Reputation: 3
This is only my second time using Stack Overflow so I'm open to any constructive criticism on how to better format my questions.
I have a list of orders and I'm wanting to create a table of useful customer information.
I've created a new table that identifies unique customers (using just a select distinct of customer IDs) but I'm not sure of the proper functions to accurately group them and produce a boolean value based on their accompanying fields.
I need the new fields to display a boolean for whether or not any of the customer's orders have been for a particular product SKU.

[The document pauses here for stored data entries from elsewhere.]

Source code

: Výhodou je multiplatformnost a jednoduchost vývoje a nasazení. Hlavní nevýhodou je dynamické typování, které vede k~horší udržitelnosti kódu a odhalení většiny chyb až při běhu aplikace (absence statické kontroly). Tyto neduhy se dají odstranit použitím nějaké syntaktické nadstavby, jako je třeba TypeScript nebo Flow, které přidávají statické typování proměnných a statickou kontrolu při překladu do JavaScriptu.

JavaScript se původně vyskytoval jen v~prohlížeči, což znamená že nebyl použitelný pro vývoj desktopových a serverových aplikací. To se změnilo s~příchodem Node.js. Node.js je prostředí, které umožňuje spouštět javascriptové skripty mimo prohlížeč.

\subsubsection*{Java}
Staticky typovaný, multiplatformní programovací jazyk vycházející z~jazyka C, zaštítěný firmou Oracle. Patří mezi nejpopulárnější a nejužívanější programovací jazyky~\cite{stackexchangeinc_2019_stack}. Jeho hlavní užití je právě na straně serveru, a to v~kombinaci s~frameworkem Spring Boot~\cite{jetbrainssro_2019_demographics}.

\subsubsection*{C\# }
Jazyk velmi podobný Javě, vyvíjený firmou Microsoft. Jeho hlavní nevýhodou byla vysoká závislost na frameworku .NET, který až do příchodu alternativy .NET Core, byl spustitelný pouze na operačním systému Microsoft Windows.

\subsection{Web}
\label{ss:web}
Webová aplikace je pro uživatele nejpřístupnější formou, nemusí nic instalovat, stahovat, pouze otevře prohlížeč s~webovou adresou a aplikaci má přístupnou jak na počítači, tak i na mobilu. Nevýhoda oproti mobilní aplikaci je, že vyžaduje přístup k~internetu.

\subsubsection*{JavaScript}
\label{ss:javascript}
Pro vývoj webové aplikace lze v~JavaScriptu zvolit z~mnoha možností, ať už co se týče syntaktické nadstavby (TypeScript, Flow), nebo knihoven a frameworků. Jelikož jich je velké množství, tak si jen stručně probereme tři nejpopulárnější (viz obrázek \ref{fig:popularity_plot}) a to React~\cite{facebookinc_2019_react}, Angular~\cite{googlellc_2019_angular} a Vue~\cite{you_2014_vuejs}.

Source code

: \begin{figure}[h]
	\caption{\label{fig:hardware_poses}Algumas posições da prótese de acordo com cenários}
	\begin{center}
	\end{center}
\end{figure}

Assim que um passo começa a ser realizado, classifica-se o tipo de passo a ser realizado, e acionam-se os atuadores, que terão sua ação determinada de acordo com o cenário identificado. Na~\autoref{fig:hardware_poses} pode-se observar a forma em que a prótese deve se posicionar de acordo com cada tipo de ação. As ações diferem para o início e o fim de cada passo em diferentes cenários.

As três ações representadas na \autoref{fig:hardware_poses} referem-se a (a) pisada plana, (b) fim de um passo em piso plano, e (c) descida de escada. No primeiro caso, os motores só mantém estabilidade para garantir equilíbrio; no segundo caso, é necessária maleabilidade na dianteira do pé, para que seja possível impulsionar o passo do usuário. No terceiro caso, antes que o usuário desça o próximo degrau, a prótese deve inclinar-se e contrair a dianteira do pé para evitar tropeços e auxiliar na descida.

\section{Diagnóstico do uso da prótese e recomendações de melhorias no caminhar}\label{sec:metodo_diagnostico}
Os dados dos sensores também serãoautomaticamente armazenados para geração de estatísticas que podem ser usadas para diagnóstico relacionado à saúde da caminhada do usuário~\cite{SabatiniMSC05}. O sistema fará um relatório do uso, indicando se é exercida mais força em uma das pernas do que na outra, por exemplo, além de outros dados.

Imagine this is the source table
NAME | PRODUCT
------------
Andy | 1
Bill | 2
Cole | 2
Andy | 2
Bill | 1
Cole | 2
Dave | 3
I'm wanting the output to only have unique values for each name accompanied by a boolean displaying whether or not any record of that given name has received that product.
NAME | HAS1 | HAS2 | HAS3
--------------------------
Andy | true | true | false
Bill | true | true | false
Cole | false | true | false
Dave | false | false | true
Upvotes: 0
Views: 970
Reputation: 173046
Below is for BigQuery Standard SQL
If you know in advance product names (like '1', '2', '3' in your example) and there are just few - you can use below simple version
#standardSQL
SELECT name,
MAX(product = '1') AS has1,
MAX(product = '2') AS has2,
MAX(product = '3') AS has3
FROM `project.dataset.table`
GROUP BY name
If to apply to sample data from your question (I assume your product are of string data type here)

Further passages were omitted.